In the first Alien (1979), the creature is barely visible in the dripping shadows of the Nostromo, waiting to kill the ship's crew one by one. We see the creature but only for seconds at a time, so our anticipation and fear builds to a crescendo. When the alien finally appears with full clarity in an air vent and devours Captain Dallas, the popcorn goes flying.
Keeping practical effect use to a minimum is not the only reason certain scenes and images are memorable and terrifying. There is something inexplicable and surreal about the raw clunkiness of puppetry and stop-motion animation, particularly in scenes of horror. Nightmares stay with us because they twist normality and allow the bizarre and freakish to somehow exist alongside us. Would robot ED-209 and his boardroom machine gun massacre in the original Robocop (1987) be nearly as unnerving were it not for the jerky movements of his stop-motion animation? Would the VHS slot/vagina merged into James Wood's stomach in Videodrome (1983) have the same impact in polished CGI? How powerful and simply disgusting would the flying flesh and blood of countless lawn-mowered zombies in Braindead (1992), or the flying head-drilling spheres of Phantasm (1979), be were they created using computer imagery?

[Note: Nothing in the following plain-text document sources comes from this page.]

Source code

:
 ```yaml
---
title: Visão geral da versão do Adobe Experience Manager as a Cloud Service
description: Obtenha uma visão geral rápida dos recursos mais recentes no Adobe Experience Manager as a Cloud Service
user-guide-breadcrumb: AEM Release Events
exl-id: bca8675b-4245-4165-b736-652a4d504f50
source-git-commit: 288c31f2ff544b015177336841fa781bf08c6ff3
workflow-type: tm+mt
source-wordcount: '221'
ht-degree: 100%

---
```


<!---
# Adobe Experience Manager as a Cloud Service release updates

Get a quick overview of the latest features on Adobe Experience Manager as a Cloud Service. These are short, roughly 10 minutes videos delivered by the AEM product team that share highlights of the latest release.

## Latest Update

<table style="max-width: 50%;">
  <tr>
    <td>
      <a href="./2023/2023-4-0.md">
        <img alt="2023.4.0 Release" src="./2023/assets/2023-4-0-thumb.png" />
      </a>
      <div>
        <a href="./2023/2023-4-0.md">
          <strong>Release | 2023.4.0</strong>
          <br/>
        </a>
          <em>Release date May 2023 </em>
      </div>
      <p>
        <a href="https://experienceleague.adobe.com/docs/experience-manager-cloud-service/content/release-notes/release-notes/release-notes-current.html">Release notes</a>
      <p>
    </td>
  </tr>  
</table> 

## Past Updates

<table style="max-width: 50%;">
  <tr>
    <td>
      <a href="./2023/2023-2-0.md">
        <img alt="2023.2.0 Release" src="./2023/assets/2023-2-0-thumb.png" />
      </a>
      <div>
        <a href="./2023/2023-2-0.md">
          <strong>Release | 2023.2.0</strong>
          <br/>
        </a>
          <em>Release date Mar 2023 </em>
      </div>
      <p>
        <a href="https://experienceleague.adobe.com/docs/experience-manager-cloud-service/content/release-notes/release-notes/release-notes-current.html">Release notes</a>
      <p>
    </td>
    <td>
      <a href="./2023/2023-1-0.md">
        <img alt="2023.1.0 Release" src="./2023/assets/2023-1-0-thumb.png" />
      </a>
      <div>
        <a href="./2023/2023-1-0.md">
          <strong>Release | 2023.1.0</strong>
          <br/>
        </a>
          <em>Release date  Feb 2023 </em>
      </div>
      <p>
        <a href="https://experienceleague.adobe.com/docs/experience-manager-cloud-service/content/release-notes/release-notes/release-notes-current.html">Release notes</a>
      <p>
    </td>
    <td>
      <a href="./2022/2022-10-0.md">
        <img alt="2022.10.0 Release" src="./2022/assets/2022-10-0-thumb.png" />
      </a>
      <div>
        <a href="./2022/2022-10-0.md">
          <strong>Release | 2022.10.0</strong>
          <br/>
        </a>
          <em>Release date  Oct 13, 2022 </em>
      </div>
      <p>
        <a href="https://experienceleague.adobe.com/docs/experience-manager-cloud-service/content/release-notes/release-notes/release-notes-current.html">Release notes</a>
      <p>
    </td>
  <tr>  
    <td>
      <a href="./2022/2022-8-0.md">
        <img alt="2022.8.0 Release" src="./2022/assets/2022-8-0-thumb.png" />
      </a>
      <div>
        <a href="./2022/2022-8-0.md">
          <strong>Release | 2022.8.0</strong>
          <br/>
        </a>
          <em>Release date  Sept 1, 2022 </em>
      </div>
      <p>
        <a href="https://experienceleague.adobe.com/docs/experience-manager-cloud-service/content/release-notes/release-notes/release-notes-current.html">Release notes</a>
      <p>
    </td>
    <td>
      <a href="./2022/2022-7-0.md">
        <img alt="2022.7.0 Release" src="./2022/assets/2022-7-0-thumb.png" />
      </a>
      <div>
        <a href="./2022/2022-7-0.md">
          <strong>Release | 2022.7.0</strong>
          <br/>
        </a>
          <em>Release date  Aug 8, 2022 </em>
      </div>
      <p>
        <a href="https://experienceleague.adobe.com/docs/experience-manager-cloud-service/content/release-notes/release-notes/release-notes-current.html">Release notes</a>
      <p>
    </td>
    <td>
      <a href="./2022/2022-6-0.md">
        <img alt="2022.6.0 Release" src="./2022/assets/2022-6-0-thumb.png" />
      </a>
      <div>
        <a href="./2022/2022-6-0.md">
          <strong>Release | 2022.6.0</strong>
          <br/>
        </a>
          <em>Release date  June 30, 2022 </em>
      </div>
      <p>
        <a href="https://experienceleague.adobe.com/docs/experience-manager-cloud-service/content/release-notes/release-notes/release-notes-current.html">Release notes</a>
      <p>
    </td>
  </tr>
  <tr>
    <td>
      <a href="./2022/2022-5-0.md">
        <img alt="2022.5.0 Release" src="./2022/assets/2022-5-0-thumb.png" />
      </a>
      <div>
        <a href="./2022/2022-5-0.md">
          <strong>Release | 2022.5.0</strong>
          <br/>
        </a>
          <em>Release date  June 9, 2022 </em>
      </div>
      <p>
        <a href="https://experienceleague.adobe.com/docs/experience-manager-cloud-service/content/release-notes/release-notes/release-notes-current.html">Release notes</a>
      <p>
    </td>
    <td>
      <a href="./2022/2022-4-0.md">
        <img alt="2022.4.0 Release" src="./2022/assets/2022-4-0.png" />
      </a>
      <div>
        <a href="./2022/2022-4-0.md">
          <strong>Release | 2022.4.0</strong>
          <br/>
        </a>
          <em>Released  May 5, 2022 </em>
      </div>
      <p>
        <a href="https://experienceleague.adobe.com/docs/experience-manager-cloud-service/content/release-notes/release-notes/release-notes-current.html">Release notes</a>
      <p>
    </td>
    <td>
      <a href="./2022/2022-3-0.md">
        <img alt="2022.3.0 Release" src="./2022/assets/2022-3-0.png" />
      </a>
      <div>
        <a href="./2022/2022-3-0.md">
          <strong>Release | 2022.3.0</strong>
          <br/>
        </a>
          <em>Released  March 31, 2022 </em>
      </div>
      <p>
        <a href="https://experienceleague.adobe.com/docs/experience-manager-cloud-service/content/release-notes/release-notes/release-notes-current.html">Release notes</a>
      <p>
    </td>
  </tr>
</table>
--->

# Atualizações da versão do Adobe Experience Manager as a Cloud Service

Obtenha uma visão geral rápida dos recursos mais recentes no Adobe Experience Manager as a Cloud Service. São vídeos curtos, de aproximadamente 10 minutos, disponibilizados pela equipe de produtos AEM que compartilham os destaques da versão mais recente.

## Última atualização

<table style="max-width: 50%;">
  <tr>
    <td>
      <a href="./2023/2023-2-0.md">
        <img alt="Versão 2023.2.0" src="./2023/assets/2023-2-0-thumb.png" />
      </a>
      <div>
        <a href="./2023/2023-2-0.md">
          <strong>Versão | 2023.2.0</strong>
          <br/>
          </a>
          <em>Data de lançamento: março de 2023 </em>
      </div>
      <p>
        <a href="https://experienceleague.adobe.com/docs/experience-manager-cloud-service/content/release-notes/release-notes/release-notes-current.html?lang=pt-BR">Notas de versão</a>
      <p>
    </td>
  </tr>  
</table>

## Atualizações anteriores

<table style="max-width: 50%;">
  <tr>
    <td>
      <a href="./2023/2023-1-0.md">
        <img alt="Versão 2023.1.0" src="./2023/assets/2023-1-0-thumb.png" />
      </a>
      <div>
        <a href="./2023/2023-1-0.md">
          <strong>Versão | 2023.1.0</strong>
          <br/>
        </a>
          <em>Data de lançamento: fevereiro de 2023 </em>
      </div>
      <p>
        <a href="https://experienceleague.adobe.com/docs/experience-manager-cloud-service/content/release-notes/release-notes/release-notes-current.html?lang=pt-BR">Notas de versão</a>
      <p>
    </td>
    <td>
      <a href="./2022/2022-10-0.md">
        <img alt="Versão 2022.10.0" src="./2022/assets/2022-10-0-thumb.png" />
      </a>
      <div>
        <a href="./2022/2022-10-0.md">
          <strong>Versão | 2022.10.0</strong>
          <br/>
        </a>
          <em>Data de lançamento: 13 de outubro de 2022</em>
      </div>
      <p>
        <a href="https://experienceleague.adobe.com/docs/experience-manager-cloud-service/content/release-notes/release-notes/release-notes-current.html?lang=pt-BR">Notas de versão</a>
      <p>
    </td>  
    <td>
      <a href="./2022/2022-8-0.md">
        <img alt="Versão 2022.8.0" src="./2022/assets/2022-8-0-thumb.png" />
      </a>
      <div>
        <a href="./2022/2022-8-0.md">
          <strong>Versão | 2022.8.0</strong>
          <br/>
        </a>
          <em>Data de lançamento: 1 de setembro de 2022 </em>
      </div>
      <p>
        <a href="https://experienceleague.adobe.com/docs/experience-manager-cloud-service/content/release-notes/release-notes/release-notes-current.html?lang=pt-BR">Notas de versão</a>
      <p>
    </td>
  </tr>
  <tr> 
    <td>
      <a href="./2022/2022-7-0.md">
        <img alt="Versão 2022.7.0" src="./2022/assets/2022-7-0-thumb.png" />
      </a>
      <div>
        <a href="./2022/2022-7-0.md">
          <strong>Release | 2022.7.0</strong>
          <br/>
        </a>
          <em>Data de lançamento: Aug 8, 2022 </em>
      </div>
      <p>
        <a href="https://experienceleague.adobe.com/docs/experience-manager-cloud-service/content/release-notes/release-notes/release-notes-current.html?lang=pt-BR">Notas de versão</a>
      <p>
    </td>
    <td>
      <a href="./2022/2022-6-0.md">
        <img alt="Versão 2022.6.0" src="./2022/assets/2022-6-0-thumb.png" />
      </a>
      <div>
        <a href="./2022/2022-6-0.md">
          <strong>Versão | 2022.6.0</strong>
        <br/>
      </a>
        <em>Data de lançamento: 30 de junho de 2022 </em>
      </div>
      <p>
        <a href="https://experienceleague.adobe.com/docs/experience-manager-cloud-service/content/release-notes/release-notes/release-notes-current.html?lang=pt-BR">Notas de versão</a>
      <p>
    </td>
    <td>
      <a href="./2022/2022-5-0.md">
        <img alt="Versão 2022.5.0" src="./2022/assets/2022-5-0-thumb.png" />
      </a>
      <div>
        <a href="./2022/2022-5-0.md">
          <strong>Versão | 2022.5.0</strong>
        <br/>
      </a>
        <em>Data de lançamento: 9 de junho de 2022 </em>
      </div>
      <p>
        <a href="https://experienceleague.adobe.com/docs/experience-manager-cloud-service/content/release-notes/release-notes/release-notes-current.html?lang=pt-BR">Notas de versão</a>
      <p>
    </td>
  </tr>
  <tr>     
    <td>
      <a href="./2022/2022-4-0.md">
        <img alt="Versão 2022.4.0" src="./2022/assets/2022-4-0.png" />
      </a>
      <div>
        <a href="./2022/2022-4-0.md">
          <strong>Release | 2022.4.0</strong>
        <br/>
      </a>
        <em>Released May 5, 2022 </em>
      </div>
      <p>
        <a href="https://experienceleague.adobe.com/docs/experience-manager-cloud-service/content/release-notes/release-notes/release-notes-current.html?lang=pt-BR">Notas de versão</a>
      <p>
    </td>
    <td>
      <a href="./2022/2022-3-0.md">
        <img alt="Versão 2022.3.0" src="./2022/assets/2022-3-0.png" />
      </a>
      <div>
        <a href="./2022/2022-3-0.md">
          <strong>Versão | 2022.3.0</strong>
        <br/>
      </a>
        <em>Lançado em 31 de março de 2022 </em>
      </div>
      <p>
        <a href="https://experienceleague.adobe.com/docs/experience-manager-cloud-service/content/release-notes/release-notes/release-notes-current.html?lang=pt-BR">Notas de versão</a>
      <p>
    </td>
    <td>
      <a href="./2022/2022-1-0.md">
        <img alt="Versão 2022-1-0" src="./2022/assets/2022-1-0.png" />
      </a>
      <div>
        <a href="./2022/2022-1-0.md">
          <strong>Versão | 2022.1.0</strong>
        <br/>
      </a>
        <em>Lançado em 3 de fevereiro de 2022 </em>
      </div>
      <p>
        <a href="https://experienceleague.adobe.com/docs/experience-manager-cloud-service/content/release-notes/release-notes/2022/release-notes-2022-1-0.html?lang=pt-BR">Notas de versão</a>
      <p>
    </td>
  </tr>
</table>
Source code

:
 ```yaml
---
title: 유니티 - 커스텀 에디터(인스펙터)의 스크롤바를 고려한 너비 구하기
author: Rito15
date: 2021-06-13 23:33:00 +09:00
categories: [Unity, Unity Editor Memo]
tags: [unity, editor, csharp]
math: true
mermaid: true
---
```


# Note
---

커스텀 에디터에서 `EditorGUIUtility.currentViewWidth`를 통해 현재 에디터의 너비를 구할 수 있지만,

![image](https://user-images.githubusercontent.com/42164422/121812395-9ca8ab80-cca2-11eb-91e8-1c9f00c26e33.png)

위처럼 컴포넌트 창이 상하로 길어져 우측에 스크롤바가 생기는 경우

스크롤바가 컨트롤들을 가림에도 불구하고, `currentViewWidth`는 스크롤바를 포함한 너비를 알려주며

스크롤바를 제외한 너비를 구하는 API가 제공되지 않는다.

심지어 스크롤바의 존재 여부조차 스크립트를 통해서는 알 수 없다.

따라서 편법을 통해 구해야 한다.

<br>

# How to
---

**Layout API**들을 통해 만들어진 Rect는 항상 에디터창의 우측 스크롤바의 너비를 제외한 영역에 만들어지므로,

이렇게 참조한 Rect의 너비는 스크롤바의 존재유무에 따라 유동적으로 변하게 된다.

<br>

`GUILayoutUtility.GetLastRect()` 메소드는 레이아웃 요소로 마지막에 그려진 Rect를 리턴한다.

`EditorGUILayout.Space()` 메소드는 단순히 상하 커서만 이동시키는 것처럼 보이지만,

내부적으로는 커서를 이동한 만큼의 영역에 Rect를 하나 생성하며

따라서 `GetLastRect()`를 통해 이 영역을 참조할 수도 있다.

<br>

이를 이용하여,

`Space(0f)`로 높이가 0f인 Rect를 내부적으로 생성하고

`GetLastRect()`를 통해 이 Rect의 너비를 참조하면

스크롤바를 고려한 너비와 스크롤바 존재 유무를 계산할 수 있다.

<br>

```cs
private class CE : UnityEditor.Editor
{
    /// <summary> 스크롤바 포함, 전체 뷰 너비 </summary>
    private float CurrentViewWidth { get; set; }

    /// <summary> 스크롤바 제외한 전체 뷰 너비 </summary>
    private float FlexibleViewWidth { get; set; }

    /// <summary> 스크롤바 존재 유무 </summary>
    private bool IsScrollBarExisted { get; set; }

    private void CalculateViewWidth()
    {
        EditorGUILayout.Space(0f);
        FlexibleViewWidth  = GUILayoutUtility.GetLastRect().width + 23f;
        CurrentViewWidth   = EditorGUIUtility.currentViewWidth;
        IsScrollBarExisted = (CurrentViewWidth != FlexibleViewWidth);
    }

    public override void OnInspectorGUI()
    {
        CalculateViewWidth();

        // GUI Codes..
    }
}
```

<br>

Too often now filmmakers do our thinking for us, showing us everything rather than allowing us to use the most powerful tool—our imagination. While it has become something of a cinematic cliche, it remains true that what you don't see is more powerful than what you do. The practical effects employed by filmmakers in the 70s and 80s helped tell stories but, crucially, were not the story themselves. CGI is brilliant and versatile, but filmmakers should remember that less is often more: Polished and slick is not necessarily better than rough and raw.